**Action item:** Pull out every line with the word "server" from the entries below.

BEGIN Dataset excerpts

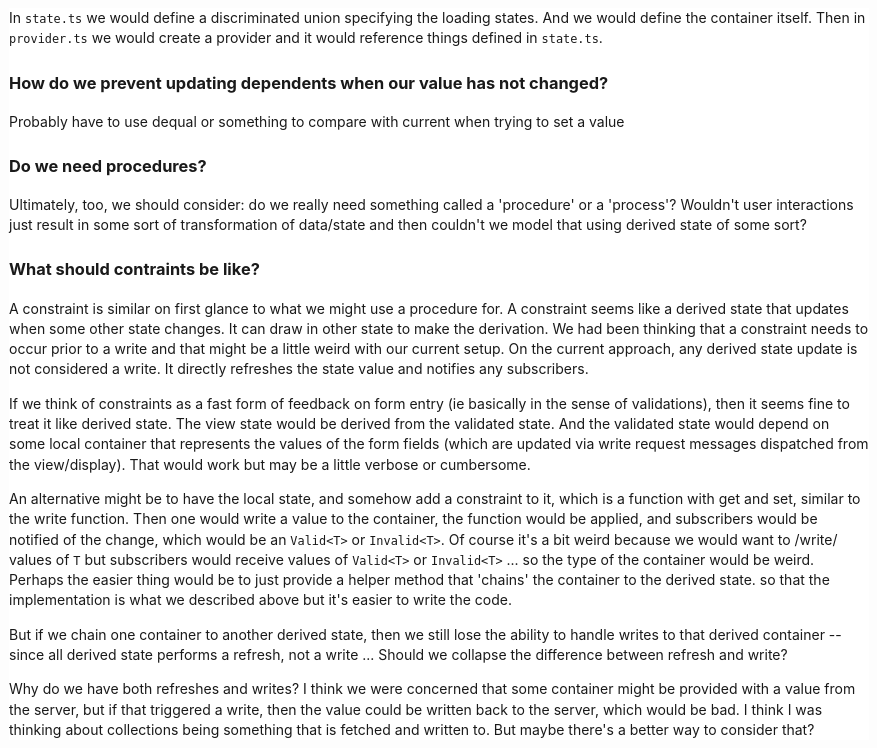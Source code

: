 In `state.ts` we would define a discriminated union specifying the loading states. And
we would define the container itself. Then in `provider.ts` we would create a provider
and it would reference things defined in `state.ts`.


### How do we prevent updating dependents when our value has not changed?

Probably have to use dequal or something to compare with current when trying to set
a value


### Do we need procedures?

Ultimately, too, we should consider: do we really need something called a 'procedure'
or a 'process'? Wouldn't user interactions just result in some sort of transformation
of data/state and then couldn't we model that using derived state of some sort?


### What should contraints be like?

A constraint is similar on first glance to what we might use a procedure for. A constraint
seems like a derived state that updates when some other state changes. It can draw
in other state to make the derivation. We had been thinking that a constraint needs to
occur prior to a write and that might be a little weird with our current setup. On the
current approach, any derived state update is not considered a write. It directly refreshes
the state value and notifies any subscribers.

If we think of constraints as a fast form of feedback on form entry (ie basically
in the sense of validations), then it seems fine to treat it like derived state. The view
state would be derived from the validated state. And the validated state would depend
on some local container that represents the values of the form fields (which are
updated via write request messages dispatched from the view/display). That would work
but may be a little verbose or cumbersome.

An alternative might be to have the local state, and somehow add a constraint to it, which
is a function with get and set, similar to the write function. Then one would write a value
to the container, the function would be applied, and subscribers would be notified
of the change, which would be an `Valid<T>` or `Invalid<T>`. Of course it's a bit weird
because we would want to /write/ values of `T` but subscribers would receive values of
`Valid<T>` or `Invalid<T>` ... so the type of the container would be weird. Perhaps
the easier thing would be to just provide a helper method that 'chains' the container to
the derived state. so that the implementation is what we described above but it's easier
to write the code.

But if we chain one container to another derived state, then we still lose the ability
to handle writes to that derived container -- since all derived state performs a
refresh, not a write ... Should we collapse the difference between refresh and write?

Why do we have both refreshes and writes? I think we were concerned that some container
might be provided with a value from the server, but if that triggered a write, then the
value could be written back to the server, which would be bad. I think I was thinking
about collections being something that is fetched and written to. But maybe there's a
better way to consider that?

END Dataset excerpts

**Result:**
might be provided with a value from the server, but if that triggered a write, then the
value could be written back to the server, which would be bad. I think I was thinking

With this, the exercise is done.